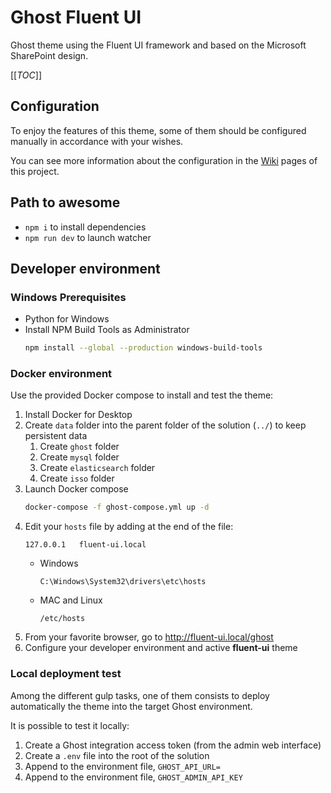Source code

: # Ghost Fluent UI

Ghost theme using the Fluent UI framework and based on the Microsoft SharePoint design.

[[_TOC_]]

## Configuration

To enjoy the features of this theme, some of them should be configured manually in accordance with your wishes.

You can see more information about the configuration in the [Wiki](../../wikis) pages of this project.

## Path to awesome

* `npm i` to install dependencies
* `npm run dev` to launch watcher

## Developer environment

### Windows Prerequisites

* Python for Windows
* Install NPM Build Tools as Administrator
    ```bash
    npm install --global --production windows-build-tools
    ```

### Docker environment

Use the provided Docker compose to install and test the theme:

1. Install Docker for Desktop
2. Create `data` folder into the parent folder of the solution (`../`) to keep persistent data
   1. Create `ghost` folder
   2. Create `mysql` folder
   3. Create `elasticsearch` folder
   4. Create `isso` folder
3. Launch Docker compose
    ```bash
    docker-compose -f ghost-compose.yml up -d
    ```
4. Edit your `hosts` file by adding at the end of the file:
    ```
    127.0.0.1   fluent-ui.local
    ```
   * Windows
        ```
        C:\Windows\System32\drivers\etc\hosts
        ```
   * MAC and Linux
        ```
        /etc/hosts
        ```
5. From your favorite browser, go to http://fluent-ui.local/ghost
6. Configure your developer environment and active **fluent-ui** theme

### Local deployment test

Among the different gulp tasks, one of them consists to deploy automatically the theme into the target Ghost environment.

It is possible to test it locally:

1. Create a Ghost integration access token (from the admin web interface)
2. Create a `.env` file into the root of the solution
3. Append to the environment file, `GHOST_API_URL=`
4. Append to the environment file, `GHOST_ADMIN_API_KEY`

Requirement -
Copy out all lines of the listing above that include "file".

Reply -
4. Edit your `hosts` file by adding at the end of the file:
2. Create a `.env` file into the root of the solution
3. Append to the environment file, `GHOST_API_URL=`
4. Append to the environment file, `GHOST_ADMIN_API_KEY`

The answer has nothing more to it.